If you’ve ever dug down in Minecraft, you’ll quickly realize that the ground is not as empty as it seems. Mainly consisting of dirt, stone, and a few minerals here and there, the game also features an extensive cave system and numerous biomes deep underneath.

While these can certainly interfere with our calculation, accounting for every cave and stronghold that may generate underground is simply impossible. Therefore, for simplicity’s sake, we will assume that **the underground depth of a Minecraft world clocks out at -64**.

### The Overworld Is Not Where It Ends

If you’ve gone to the Nether or End, they consist of blocks too. Therefore, for an accurate assessment, calculating the areas for each of these dimensions is also important.

### The Nether

The Nether is eight times smaller than a typical world in Minecraft. Therefore, it has the following area:

**7,500,000
x 7,500,000** **= **56,250,000,000,000 m^{2}

**Unlike the Overworld, though, the Nether has an overall of exactly half that of the base dimension. **Therefore, the Nether has an overall depth (underground + overground) of 128 blocks.

But, because most of the Nether, too, is devoid of actual blocks and is primarily space above a certain area, we can assume that the Nether has an average of **64 blocks per cubic meter**.

### The End

While the End is considerably large (almost the same size as the Overworld), for our particular estimation of how many Minecraft blocks there are in a world, the End doesn’t serve many purposes.

Why’s that? This is because **The End is primarily devoid of blocks**. Due to the entire dimension being quite sparse, it is extremely tough to estimate the number of actual blocks present in the dimension.

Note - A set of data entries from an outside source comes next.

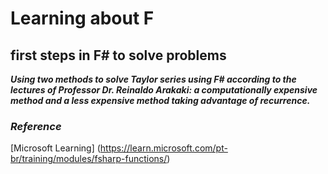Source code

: # Learning about F #

## first steps in F# to solve problems ##

***Using two methods to solve Taylor series using F# according to the lectures of Professor Dr. Reinaldo Arakaki: a computationally expensive method and a less expensive method taking advantage of recurrence.***  

### *Reference* ###

[Microsoft Learning] (<https://learn.microsoft.com/pt-br/training/modules/fsharp-functions/>)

So, to account for this disparity, we’re going to go with the assumption that **the End dimension has about 1/100000000** **of the blocks as compared to the Overworld.**

## Crunching In The Numbers

Now that we’ve set everything up, it’s time to finally answer the question, how many blocks are there in a Minecraft world? Since we don’t want to bore you with all the math involved, we’ll try to keep things as simple as possible.

### The Overworld

Let’s start with the Overworld; it has an area **A **and an underground depth of **-64 **with an overground depth of **70 **blocks atoning for all the biomes. Therefore:

**Underground Depth + Overground Depth = Total Depth **
**64 + 70 = **134 blocks

**Total Blocks = Area * Depth**
134 * 366,000,000,000,000,000 = 49,044,000,000,000,000,000 blocks (4.9044e+19)

### The Nether

For the Nether, we use the same aforementioned formula. However, the area of the Nether is 8 times lesser than **A, **with an actual depth of about 64 blocks per cubic meter. Therefore:

**Total Blocks = Area * Depth**
64 * (366,000,000,000,000,000 / 8) = 3,600,000,000,000,000** **blocks (3.6e+15)

### The End

Since it is not possible to estimate the number of actual blocks there are in the End, we’re going to assume that the End has about 1/100000000 blocks as compared to the Overworld. So, we can derive the following result:

```
49,044,000,000,000,000,000 / 100000000 = 490,440,000,000 blocks
```

## Total Blocks In Minecraft

With all that mount of the way, we’re finally inching toward the actual answer. That can be derived by the following:

**Total Blocks In Overworld + Total Blocks In End + Total Blocks In End **
49,044,000,000,000,000,000 + 3,600,000,000,000,000 + 490,440,000,000 =
49,047,599,999,999,991,808 (4.90476e+19) blocks

So, we’ve finally reached our conclusion. **The total number of blocks in Minecraft is 49,047,599,999,999,991,808!** This can also be written down as 4.90476e+19 for simplicity’s sake.

### Some Pointers

Before you take this calculation as the Gospel, there are a few pointers you should be aware of:

- Each world in Minecraft has a different number of biomes. Therefore, your world might have a drastically different number of blocks.
- Minecraft keeps updating its World generation algorithm. For example, a change in the height limit can lead to a major difference in the number of blocks in your world.

That concludes our estimation of the number of blocks there are in Minecraft! We’ll be updating this post if changes are made to the world generation algorithm, which severely impacts our calculations!